When I look at the array status I see:
md1 : active raid6 sde1[8] sdc1[1] sdg1[4] sdh1[7] sdb1[0] sdd1[6] sdf1[3] sda1[5]

It’s driving me nuts that there is no device “sdX1[2]”. i.e., the devices have number 0-1 and 3-8 instead of 1-7 as it was before the failure.

Is this a problem? Can I fix that? Or maybe it’s just best to accept and move on?

Thanks for the considerations!

Does this behaviour persist after a reboot?

My thinking is that every drive in the RAID has a UUID, mdadm removes said UUID from the array on failure and when the drives comes back via a different controller, its UUID has changed and thus can be added to the array. After a reboot, the old UUID is gone from the mdadm config so UUID’s can once more be sequentially numbered.

1 Like

Hmmmm. That would be great! I am waiting for a new backplane so I won’t be able to test this out until I change it out with the faulty, never breaking, backplane. It’s on a 24/7/365 system. So rebooting can only happen with great planning.

It just maybe that I like order and consistency. When it does not happen it drives me nuts!

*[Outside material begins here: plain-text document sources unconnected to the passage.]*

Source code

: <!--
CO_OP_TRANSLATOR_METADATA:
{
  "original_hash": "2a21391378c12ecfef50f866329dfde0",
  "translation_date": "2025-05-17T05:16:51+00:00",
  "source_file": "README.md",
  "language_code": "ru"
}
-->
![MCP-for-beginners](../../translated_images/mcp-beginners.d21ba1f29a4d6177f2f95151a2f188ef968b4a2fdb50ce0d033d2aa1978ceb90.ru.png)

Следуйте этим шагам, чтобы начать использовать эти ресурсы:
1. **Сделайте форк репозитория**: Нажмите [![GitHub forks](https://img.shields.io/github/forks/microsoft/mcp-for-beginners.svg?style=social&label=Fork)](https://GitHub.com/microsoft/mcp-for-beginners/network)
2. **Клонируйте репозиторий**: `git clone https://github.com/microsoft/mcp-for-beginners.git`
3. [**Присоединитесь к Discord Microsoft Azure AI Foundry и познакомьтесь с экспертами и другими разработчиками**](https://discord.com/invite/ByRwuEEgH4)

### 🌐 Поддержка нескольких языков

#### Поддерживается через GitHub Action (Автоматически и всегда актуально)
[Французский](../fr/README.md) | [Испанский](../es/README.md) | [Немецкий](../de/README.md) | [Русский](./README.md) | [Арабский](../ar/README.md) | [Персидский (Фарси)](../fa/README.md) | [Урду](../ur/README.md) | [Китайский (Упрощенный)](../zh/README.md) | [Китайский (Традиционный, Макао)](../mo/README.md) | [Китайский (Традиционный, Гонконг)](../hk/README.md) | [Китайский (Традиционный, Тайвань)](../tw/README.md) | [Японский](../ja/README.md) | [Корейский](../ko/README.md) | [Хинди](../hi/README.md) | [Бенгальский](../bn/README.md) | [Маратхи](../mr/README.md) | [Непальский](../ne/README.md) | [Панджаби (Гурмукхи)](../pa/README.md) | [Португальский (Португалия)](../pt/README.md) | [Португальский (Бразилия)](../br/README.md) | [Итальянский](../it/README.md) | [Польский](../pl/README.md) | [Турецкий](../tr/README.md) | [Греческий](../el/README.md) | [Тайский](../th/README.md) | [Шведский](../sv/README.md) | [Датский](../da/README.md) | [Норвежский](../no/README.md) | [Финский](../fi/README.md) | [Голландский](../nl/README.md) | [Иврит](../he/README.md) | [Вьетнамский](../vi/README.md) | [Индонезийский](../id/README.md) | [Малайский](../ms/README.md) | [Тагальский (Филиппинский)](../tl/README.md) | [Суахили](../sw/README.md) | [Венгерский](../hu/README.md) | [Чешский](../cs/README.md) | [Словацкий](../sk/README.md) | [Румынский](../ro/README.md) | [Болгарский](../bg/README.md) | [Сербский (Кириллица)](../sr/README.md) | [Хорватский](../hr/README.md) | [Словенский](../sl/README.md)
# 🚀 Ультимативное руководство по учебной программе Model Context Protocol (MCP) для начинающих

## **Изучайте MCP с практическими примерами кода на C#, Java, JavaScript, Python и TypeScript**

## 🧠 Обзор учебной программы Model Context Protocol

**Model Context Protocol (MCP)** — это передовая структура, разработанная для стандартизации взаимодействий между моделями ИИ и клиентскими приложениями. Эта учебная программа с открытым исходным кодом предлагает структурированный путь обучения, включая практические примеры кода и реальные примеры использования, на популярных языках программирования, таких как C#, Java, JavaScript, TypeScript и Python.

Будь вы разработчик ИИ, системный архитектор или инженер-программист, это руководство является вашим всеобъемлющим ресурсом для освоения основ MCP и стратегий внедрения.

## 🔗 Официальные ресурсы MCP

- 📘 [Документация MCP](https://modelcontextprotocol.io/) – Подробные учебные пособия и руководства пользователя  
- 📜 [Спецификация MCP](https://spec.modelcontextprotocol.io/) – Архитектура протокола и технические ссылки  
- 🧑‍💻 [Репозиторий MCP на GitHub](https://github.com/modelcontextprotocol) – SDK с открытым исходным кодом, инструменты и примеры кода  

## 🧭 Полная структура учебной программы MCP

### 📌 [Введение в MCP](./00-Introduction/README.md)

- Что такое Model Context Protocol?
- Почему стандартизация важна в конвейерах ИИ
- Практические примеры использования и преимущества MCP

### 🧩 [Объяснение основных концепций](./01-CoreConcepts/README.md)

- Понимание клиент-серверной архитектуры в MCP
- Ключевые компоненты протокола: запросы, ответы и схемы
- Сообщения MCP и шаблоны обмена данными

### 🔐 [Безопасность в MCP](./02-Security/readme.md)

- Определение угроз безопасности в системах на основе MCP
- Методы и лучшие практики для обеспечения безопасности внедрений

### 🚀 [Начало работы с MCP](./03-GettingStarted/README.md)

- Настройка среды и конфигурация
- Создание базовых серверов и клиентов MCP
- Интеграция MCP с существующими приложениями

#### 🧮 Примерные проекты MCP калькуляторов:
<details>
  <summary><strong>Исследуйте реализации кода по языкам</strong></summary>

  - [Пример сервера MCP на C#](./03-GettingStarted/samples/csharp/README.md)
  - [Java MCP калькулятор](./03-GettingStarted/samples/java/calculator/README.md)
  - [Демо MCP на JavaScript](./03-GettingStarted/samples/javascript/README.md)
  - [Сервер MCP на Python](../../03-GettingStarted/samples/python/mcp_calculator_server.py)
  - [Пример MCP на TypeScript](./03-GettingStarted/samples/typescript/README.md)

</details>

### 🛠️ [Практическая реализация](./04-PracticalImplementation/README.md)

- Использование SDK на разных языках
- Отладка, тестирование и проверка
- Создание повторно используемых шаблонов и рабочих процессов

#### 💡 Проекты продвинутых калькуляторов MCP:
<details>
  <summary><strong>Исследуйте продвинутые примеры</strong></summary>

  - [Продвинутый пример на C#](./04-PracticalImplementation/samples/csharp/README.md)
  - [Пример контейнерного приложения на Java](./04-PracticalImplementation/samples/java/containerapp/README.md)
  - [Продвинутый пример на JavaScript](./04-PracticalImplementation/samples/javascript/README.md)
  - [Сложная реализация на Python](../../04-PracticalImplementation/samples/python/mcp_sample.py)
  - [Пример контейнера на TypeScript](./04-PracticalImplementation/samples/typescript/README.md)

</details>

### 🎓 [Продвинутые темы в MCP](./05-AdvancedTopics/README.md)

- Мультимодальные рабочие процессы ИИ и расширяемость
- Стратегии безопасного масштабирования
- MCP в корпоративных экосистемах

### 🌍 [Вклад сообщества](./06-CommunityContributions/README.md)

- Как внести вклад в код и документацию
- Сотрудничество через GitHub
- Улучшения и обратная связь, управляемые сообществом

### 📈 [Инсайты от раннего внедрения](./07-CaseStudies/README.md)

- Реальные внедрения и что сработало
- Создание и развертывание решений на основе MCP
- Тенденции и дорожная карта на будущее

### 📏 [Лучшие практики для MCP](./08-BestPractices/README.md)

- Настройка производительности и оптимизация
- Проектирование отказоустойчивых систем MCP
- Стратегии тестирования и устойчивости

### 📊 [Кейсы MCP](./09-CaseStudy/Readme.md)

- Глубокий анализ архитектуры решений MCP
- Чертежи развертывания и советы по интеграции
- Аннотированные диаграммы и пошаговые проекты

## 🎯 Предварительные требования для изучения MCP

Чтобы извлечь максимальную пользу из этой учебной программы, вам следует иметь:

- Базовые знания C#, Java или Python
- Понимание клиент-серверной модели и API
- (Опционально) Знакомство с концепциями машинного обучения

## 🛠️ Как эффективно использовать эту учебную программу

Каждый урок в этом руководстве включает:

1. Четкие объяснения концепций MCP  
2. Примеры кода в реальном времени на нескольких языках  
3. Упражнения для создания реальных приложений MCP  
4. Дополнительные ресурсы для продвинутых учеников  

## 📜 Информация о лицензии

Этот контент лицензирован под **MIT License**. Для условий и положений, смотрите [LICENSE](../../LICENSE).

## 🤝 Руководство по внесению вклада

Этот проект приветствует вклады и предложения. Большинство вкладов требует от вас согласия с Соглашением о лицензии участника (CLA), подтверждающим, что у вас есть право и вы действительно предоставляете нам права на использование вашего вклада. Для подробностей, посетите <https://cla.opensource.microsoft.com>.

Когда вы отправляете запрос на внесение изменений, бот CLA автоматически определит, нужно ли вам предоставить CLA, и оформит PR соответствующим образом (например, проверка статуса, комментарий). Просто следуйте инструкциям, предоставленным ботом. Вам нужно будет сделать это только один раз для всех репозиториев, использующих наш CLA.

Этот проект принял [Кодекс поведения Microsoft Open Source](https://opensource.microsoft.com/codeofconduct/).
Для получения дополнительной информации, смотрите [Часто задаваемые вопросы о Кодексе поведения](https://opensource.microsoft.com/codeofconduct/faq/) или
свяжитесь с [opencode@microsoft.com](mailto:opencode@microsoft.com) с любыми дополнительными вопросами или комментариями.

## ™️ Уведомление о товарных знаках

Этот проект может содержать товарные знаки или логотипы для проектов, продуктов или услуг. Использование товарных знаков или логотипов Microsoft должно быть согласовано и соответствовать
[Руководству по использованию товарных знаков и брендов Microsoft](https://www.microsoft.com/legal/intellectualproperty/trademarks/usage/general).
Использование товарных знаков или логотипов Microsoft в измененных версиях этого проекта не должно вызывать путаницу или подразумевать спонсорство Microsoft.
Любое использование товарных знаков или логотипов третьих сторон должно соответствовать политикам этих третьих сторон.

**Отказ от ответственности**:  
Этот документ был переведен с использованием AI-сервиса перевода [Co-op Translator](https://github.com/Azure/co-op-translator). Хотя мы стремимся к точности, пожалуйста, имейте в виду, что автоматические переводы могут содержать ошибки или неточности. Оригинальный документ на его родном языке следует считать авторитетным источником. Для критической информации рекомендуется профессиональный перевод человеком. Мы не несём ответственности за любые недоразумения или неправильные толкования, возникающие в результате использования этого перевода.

Is there a way to list all the devices that mdadm expects to be there? Everything I’ve tried just shows what is “hooked up”.

Ah, RAIDs, so much redundancy. So much confusion!

Thank you so much for your help! This community is so very helpful!

You may want to investigate the mdadm.conf file (it’s in the /etc/mdadm/ directory) but you can find the UUID’s with the blkid command:

blkid /dev/sdX  #always run blkid as root or with sudo if you must!

If you specify only the block-address (sdX) it’ll list said block device and all partitions on it, but you can specify the partition too (sdX1) to list just that partition. Replace the X with a * (like /etc/sd* ) to list all block devices and partitions on the system. In that case it’s wise to redirect the output to a file:

blkid /dev/sd* > blkid.txt

it’s convenient to have a record of it when there’s more then a pair of drives involved.

HTH!

Nice! I’ll do that tomorrow.

The /proc/partitions only shows active partitions. Maybe this will show more. Also I may just be just reacting to my paranoia. A reboot might just make this go away. But I have constraints. I can’t just reboot ( or reboost as we joke ) at will.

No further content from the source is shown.